Mateo terminó su frase y, molesto, me mordió la oreja.
Me estremecí entera, la cara se me puso roja hasta el cuello.
Lo agarré de los hombros, tartamudeando:
—Tú... tú no hagas eso, yo... yo tengo sueño, quiero subir a dormir.
—¿Dormir? Esta noche no pienso dejarte escapar.
Después de decir eso, me volvió a besar los labios.
Una mano me sujetaba de la cintura, la otra me sostenía la cabeza, impidiéndome retroceder.
Su beso tenía un matiz de castigo, pero al mismo tiempo era tierno.
Sus dedos, largos y ardientes, se colaron bajo mi blusa, dejando una estela de calor allí donde rozaban.
Yo, sin querer, puse mis brazos alrededor de su cuello.
Mi cuerpo se había rendido.
Sus besos se hicieron cada vez más urgentes y apasionados; me dejó sin aliento, confusa, al borde del desmayo.
Lo golpeé en el hombro, pidiéndole que me dejara ir.
Él solo se apartó un poco, y me miró con ojos oscuros y profundos.
El aire fresco entró en mis pulmones, y mi mente recuperó un poco de claridad.

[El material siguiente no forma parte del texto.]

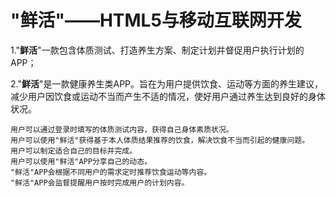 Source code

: # "鲜活"——HTML5与移动互联网开发
1."**鲜活**"一款包含体质测试、打造养生方案、制定计划并督促用户执行计划的APP；

2."**鲜活**"是一款健康养生类APP。旨在为用户提供饮食、运动等方面的养生建议，减少用户因饮食或运动不当而产生不适的情况，使好用户通过养生达到良好的身体状况。
   
   	用户可以通过登录时填写的体质测试内容，获得自己身体素质状况。
   	用户可以使用"鲜活"获得基于本人体质结果推荐的饮食，解决饮食不当而引起的健康问题。
   	用户可以制定适合自己的目标并完成。
   	用户可以使用"鲜活"APP分享自己的动态。
   	"鲜活"APP会根据不同用户的需求定时推荐饮食运动等内容。
   	"鲜活"APP会监督提醒用户按时完成用户的计划内容。
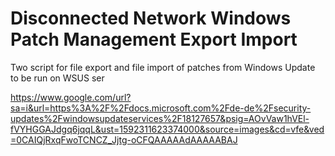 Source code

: # Disconnected Network Windows Patch Management Export Import
Two script for file export and file import of patches from Windows Update to be run on WSUS ser

https://www.google.com/url?sa=i&url=https%3A%2F%2Fdocs.microsoft.com%2Fde-de%2Fsecurity-updates%2Fwindowsupdateservices%2F18127657&psig=AOvVaw1hVEl-fVYHGGAJdgq6jqqL&ust=1592311623374000&source=images&cd=vfe&ved=0CAIQjRxqFwoTCNCZ_Jjtg-oCFQAAAAAdAAAAABAJ
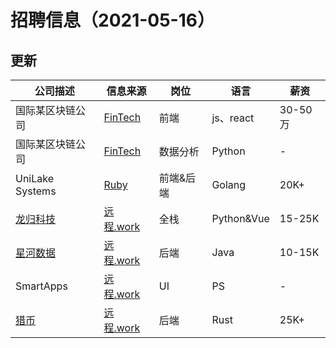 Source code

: # 招聘信息（2021-05-16）
## 更新
|公司描述|信息来源|岗位|语言|薪资|
|----|----|----|----|----|
|国际某区块链公司|[FinTech](http://www.fintechgl.com/jobs/329)|前端|js、react|30-50万|
|国际某区块链公司|[FinTech](http://www.fintechgl.com/jobs/340)|数据分析|Python|-|
|UniLake Systems|[Ruby](https://ruby-china.org/topics/41236)|前端&后端|Golang|20K+|
|[龙归科技](https://www.longguikeji.com/home)|[远程.work](https://yuancheng.work/2294.html)|全栈|Python&Vue|15-25K|
|[星河数据](https://yuancheng.work/company/60992d20bf3c5)|[远程.work](https://yuancheng.work/2289.html)|后端|Java|10-15K|
|SmartApps|[远程.work](https://yuancheng.work/2273.html)|UI|PS|-|
|[猎币](https://liebi.com/)|[远程.work](https://yuancheng.work/2264.html)|后端|Rust|25K+| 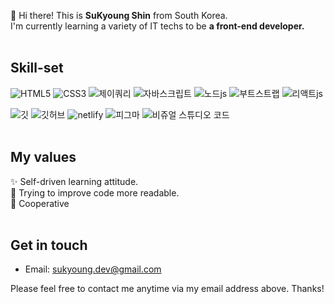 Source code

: 👋 Hi there! This is <b>SuKyoung Shin</b> from South Korea.<br>
I'm currently learning a variety of IT techs to be <b>a front-end developer.</b> <br><br>

## Skill-set
<img src="https://img.shields.io/badge/-HTML5-%23E34F26?&logo=html5&logoColor=white" alt="HTML5"> <img src="https://img.shields.io/badge/-CSS3-%231572B6?&logo=css3&logoColor=white" alt="CSS3"> <img src="https://img.shields.io/badge/-jQuery-%230769AD?&logo=jquery&logoColor=white" alt="제이쿼리"> <img src="https://img.shields.io/badge/-JavaScript-%23F7DF1E?&logo=JavaScript&logoColor=white" alt="자바스크립트"> <img src="https://img.shields.io/badge/-Node.js-%23339933?&logo=node&logoColor=white" alt="노드js"> <img src="https://img.shields.io/badge/-Bootstrap-%237952B3?&logo=bootstrap&logoColor=white" alt="부트스트랩"> <img src="https://img.shields.io/badge/-React.js-%2361DAFB?&logo=react&logoColor=white" alt="리액트js">

<img src="https://img.shields.io/badge/-Git-%23F05032?&logo=git&logoColor=white" alt="깃"> <img src="https://img.shields.io/badge/-GitHub-%23181717?&logo=github&logoColor=white" alt="깃허브"> <img src="https://img.shields.io/badge/-netlify-%2300C7B7?&logo=netlify&logoColor=white" alt="netlify"> <img src="https://img.shields.io/badge/-Figma-%23F24E1E?&logo=figma&logoColor=white" alt="피그마"> <img src="https://img.shields.io/badge/-Visual%20Studio%20Code-%23007ACC?&logo=visualstudiocode&logoColor=white" alt="비쥬얼 스튜디오 코드">   <br><br>

## My values
✨ Self-driven learning attitude. <br/>
🧐 Trying to improve code more readable. <br/>
🤝 Cooperative <br/><br>

## Get in touch
- Email: sukyoung.dev@gmail.com

Please feel free to contact me anytime via my email address above. Thanks!
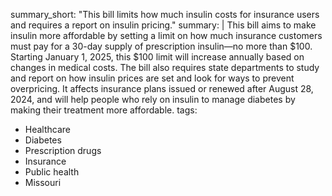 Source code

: summary_short: "This bill limits how much insulin costs for insurance users and requires a report on insulin pricing."
summary: |
  This bill aims to make insulin more affordable by setting a limit on how much insurance customers must pay for a 30-day supply of prescription insulin—no more than $100. Starting January 1, 2025, this $100 limit will increase annually based on changes in medical costs. The bill also requires state departments to study and report on how insulin prices are set and look for ways to prevent overpricing. It affects insurance plans issued or renewed after August 28, 2024, and will help people who rely on insulin to manage diabetes by making their treatment more affordable.
tags:
  - Healthcare
  - Diabetes
  - Prescription drugs
  - Insurance
  - Public health
  - Missouri
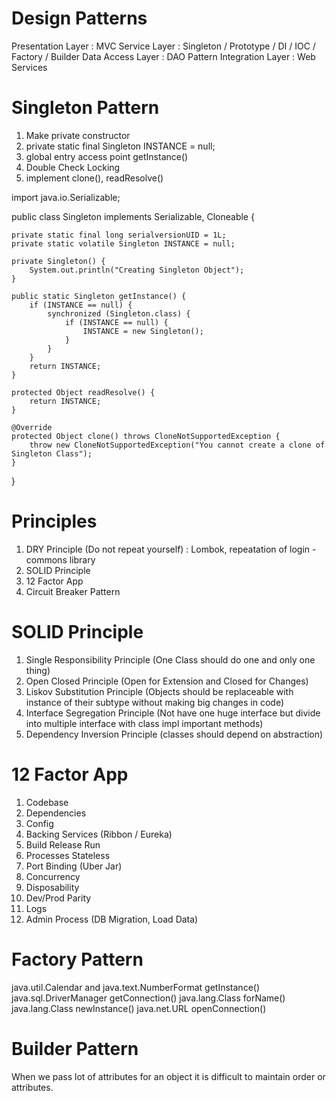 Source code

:  # Design Patterns

 Presentation Layer : MVC
 Service Layer : Singleton / Prototype / DI / IOC / Factory / Builder
 Data Access Layer : DAO Pattern
 Integration Layer : Web Services

 # Singleton Pattern
 1. Make private constructor
 2. private static final Singleton INSTANCE = null;
 3. global entry access point getInstance()
 4. Double Check Locking
 5. implement clone(), readResolve()

 import java.io.Serializable;

public class Singleton implements Serializable, Cloneable {

    private static final long serialversionUID = 1L;
    private static volatile Singleton INSTANCE = null;

    private Singleton() {
        System.out.println("Creating Singleton Object");
    }

    public static Singleton getInstance() {
        if (INSTANCE == null) {
            synchronized (Singleton.class) {
                if (INSTANCE == null) {
                    INSTANCE = new Singleton();
                }
            }
        }
        return INSTANCE;
    }

    protected Object readResolve() {
        return INSTANCE;
    }

    @Override
    protected Object clone() throws CloneNotSupportedException {
        throw new CloneNotSupportedException("You cannot create a clone of Singleton Class");
    }
}

# Principles
1. DRY Principle (Do not repeat yourself) : Lombok, repeatation of login - commons library
2. SOLID Principle
3. 12 Factor App
4. Circuit Breaker Pattern

# SOLID Principle
1. Single Responsibility Principle (One Class should do one and only one thing)
2. Open Closed Principle (Open for Extension and Closed for Changes)
3. Liskov Substitution Principle (Objects should be replaceable with instance of their subtype without making big changes in code)
4. Interface Segregation Principle (Not have one huge interface but divide into multiple interface with class impl important methods)
5. Dependency Inversion Principle (classes should depend on abstraction)

# 12 Factor App
1. Codebase
2. Dependencies
3. Config
4. Backing Services (Ribbon / Eureka)
5. Build Release Run
6. Processes Stateless
7. Port Binding (Uber Jar)
8. Concurrency
9. Disposability
10. Dev/Prod Parity
11. Logs
12. Admin Process (DB Migration, Load Data)

# Factory Pattern
java.util.Calendar and java.text.NumberFormat getInstance()
java.sql.DriverManager getConnection()
java.lang.Class forName()
java.lang.Class newInstance()
java.net.URL openConnection()

# Builder Pattern
When we pass lot of attributes for an object it is difficult to maintain order or attributes.
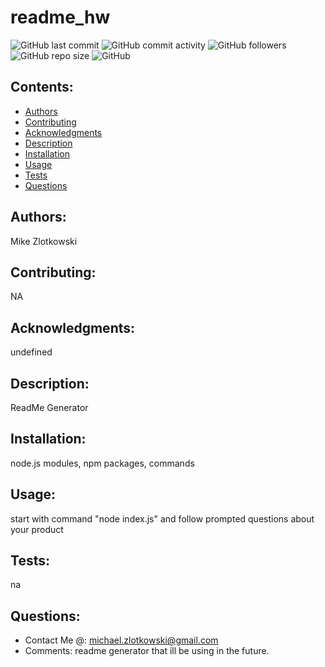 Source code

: 
  # readme_hw

  ![GitHub last commit](https://img.shields.io/github/last-commit/MikeyZ89/readme_hw) 
  ![GitHub commit activity](https://img.shields.io/github/commit-activity/y/MikeyZ89/readme_hw) 
  ![GitHub followers](https://img.shields.io/github/followers/MikeyZ89) 
  ![GitHub repo size](https://img.shields.io/github/repo-size/MikeyZ89/readme_hw) 
  ![GitHub](https://img.shields.io/github/license/MikeyZ89/readme_hw)

  ## Contents:
  * [Authors](#authors)
  * [Contributing](#contributing)
  * [Acknowledgments](#acknowledgments)
  * [Description](#description)
  * [Installation](#installation)
  * [Usage](#usage)
  * [Tests](#tests)
  * [Questions](#questions) 

  ## Authors:
  Mike Zlotkowski

  ## Contributing:
  NA

  ## Acknowledgments:
  undefined

  ## Description:
  ReadMe Generator

  ## Installation:
  node.js modules, npm packages, commands

  ## Usage:
  start with command "node index.js" and follow prompted questions about your product

  ## Tests:
  na

  ## Questions:
  * Contact Me @: michael.zlotkowski@gmail.com
  * Comments: readme generator that ill be using in the future.

    
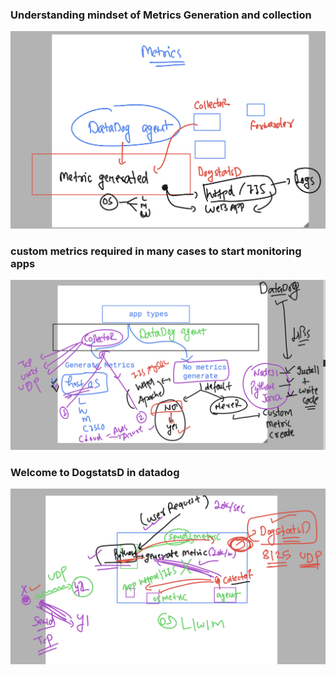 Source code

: ### Understanding mindset of Metrics Generation and collection 

<img src="gen1.png">

### custom metrics required in many cases to start monitoring apps 

<img src="custom.png">

### Welcome to DogstatsD in datadog 

<img src="dogs.png">

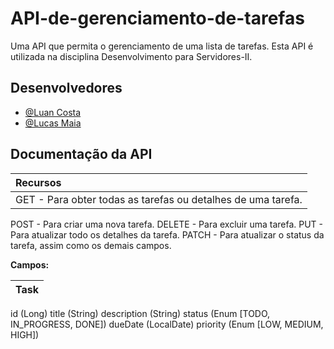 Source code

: 
# API-de-gerenciamento-de-tarefas

Uma API que permita o gerenciamento de uma lista de tarefas.
Esta API é utilizada na disciplina Desenvolvimento para Servidores-II.

## Desenvolvedores

- [@Luan Costa](https://github.com/luuwn)
- [@Lucas Maia](https://github.com/Homertex)

##  Documentação da API


| Recursos   |
| :---------------------------------- |
|GET - Para obter todas as tarefas ou detalhes de uma tarefa.
POST - Para criar uma nova tarefa.
DELETE - Para excluir uma tarefa.
PUT - Para atualizar todo os detalhes da tarefa.
PATCH - Para atualizar o status da tarefa, assim como os demais campos.


**Campos:**

| Task   |
| :---------------------------------- |
id (Long)
title (String)
description (String)
status (Enum [TODO, IN_PROGRESS, DONE])
dueDate (LocalDate)
priority (Enum [LOW, MEDIUM, HIGH])
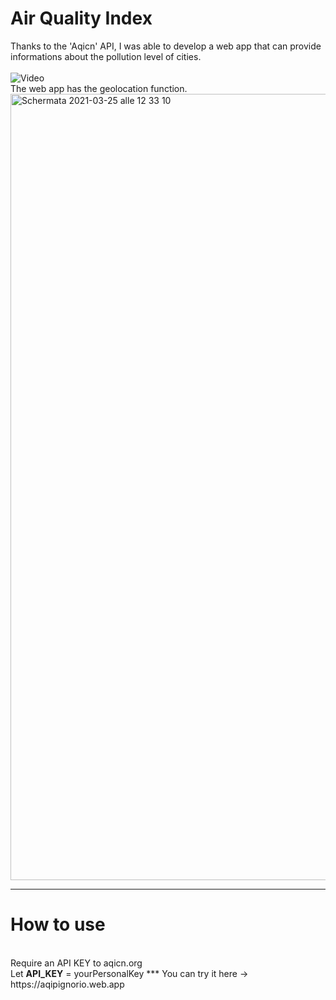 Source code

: # Air Quality Index

Thanks to the 'Aqicn' API, I was able to develop a web app that can provide informations about the pollution level of cities.
<br><br>
![Video](https://user-images.githubusercontent.com/76740200/112483920-c3c5a000-8d79-11eb-8ccb-739021c05127.gif)
<br>
The web app has the geolocation function. <br>
<img width="1258" alt="Schermata 2021-03-25 alle 12 33 10" src="https://user-images.githubusercontent.com/76740200/112466611-58260780-8d66-11eb-86be-6992be3dfda3.png">
<br>
***
<h1><b>How to use</b></h1>
<br>
Require an API KEY to aqicn.org <br>
Let <b>API_KEY</b> = yourPersonalKey
***
You can try it here -> https://aqipignorio.web.app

Ay, ¿qué estaba haciendo? ¿Cómo pude dejarme llevar así? ¡Se supone que todavía estoy enojada con él!
Mateo me estrechó aun más de la cintura y besó mi cuello, bajando hacia mi escote.
Lo detuve con ambas manos en su pecho, murmurando:
—No... no quiero.
Se puso molesto; me miró con ojos oscuros, y con voz ronca dijo:
—¿Por qué? ¿Sigues enojada conmigo?
—¡¿Ah, entonces sabes que estoy enojada contigo?! —lo miré furiosa.
Él dijo, con una sonrisa, y me dio un beso rápido:
—Claro que lo sé, estás molesta porque me preocupé por Camila.
—¡Mateo! —sus palabras me encendieron aún más.
Yo pensaba que ni sabía por qué me molestaba, que por eso no me consolaba.
¡Pero sí lo sabía! ¡Sabía todo y aun así no me vino a calmar!
Cuando intenté bajarme de su regazo, él me abrazó más fuerte y me dijo con seriedad:
—No te enojes, no fue que me preocupara por ella.